• Data extracted from a collection:
★ ★ ★ ★ ★ ★ ★

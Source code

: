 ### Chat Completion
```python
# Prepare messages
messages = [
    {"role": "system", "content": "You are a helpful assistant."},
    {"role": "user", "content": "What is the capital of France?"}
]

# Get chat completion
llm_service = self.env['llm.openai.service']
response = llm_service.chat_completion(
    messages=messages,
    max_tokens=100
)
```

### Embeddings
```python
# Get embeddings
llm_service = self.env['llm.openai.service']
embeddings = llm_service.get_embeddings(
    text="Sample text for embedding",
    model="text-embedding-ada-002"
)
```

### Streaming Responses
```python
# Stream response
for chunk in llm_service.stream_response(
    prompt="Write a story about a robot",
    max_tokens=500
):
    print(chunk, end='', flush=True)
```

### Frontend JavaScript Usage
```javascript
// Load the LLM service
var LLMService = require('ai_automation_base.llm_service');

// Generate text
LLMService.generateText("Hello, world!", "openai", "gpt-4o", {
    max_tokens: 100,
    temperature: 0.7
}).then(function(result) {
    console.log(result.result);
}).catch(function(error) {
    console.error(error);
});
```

★ ★ ★ ★ ★ ★ ★

• Directions:
The complete set of entries is to be restated word for word.

• Response area:
Source code

: ### Chat Completion
```python
# Prepare messages
messages = [
    {"role": "system", "content": "You are a helpful assistant."},
    {"role": "user", "content": "What is the capital of France?"}
]

# Get chat completion
llm_service = self.env['llm.openai.service']
response = llm_service.chat_completion(
    messages=messages,
    max_tokens=100
)
```

### Embeddings
```python
# Get embeddings
llm_service = self.env['llm.openai.service']
embeddings = llm_service.get_embeddings(
    text="Sample text for embedding",
    model="text-embedding-ada-002"
)
```

### Streaming Responses
```python
# Stream response
for chunk in llm_service.stream_response(
    prompt="Write a story about a robot",
    max_tokens=500
):
    print(chunk, end='', flush=True)
```

### Frontend JavaScript Usage
```javascript
// Load the LLM service
var LLMService = require('ai_automation_base.llm_service');

// Generate text
LLMService.generateText("Hello, world!", "openai", "gpt-4o", {
    max_tokens: 100,
    temperature: 0.7
}).then(function(result) {
    console.log(result.result);
}).catch(function(error) {
    console.error(error);
});
```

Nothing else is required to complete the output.